My sister and I spent a fascinating afternoon at our friend’s house learning all about sourdough artisan bread making.
I learned about wild yeasts and how to grow them. Each one, grown in different parts of the country, had a distinctly different odor and flavor depending on the kind of yeast naturally occurring in the air of that region.
We didn’t knead the dough, we gently folded it at regular intervals to slowly develop the gluten.
We shaped it into rice flour lined baskets.
We slashed the loaves with surgical precision, and then partially baked them under a dome to keep the steam in to allow the bread to rise before the crust hardened.
Our bread came out of the oven with gorgeous deep brown crusts etched with the lines from the baskets.
I came away with a huge respect for breadmaking, there is quite a science to it, especially with sourdoughs. Our afternoon session involved chemistry, history, geography and aesthetics along with the baking. All this from a simple mixture of flour, salt, and water.

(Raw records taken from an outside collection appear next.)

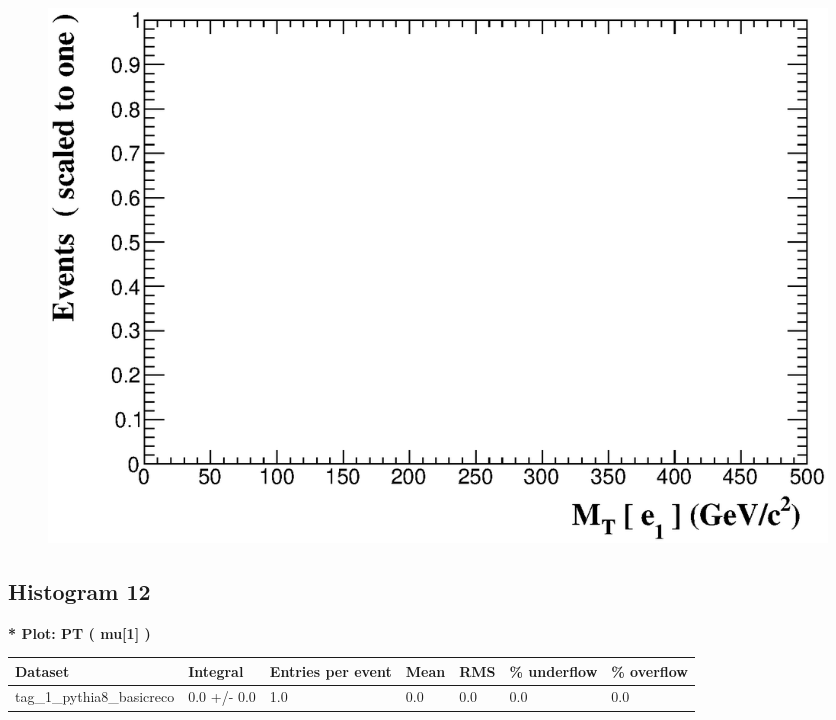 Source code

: \documentclass[a4paper, 10pt]{article}
\begin{document}
\begin{figure}[H]
  \begin{center}
    \includegraphics[scale=0.45]{selection_10.eps}\\
\caption{   }
  \end{center}
\end{figure}
      \newpage
\subsection{ Histogram 12}

\textbf{* Plot: PT ( mu[1] ) }\\
   \begin{table}[H]
  \begin{center}
    \begin{tabular}{|m{23.0mm}|m{23.0mm}|m{18.0mm}|m{19.0mm}|m{19.0mm}|m{19.0mm}|m{19.0mm}|}
      \hline
      {\cellcolor{yellow}         Dataset}& {\cellcolor{yellow}         Integral}& {\cellcolor{yellow}         Entries per event}& {\cellcolor{yellow}         Mean}& {\cellcolor{yellow}         RMS}& {\cellcolor{yellow}         \% underflow}& {\cellcolor{yellow}         \% overflow}\\
      \hline
      {\cellcolor{white}         tag\_1\_pythia8\_basicreco}& {\cellcolor{white}         0.0 +/\-- 0.0}& {\cellcolor{white}         1.0}& {\cellcolor{white}         0.0}& {\cellcolor{white}         0.0}& {\cellcolor{green}         0.0}& {\cellcolor{green}         0.0}\\
\hline
    \end{tabular}
  \end{center}
\end{table}
\end{document}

Apparently there are very specific goals as far as the shaping of the slash marks on the crust, the distribution and size of air pockets, etc, but those nuances were a little lost on me, I thought it all looked and tasted amazing.
I’m going to be taking home my very own TSA friendly 3 oz jar of wild yeast starter, and I’m excited to see what kind of yeasts are floating around the Great Island.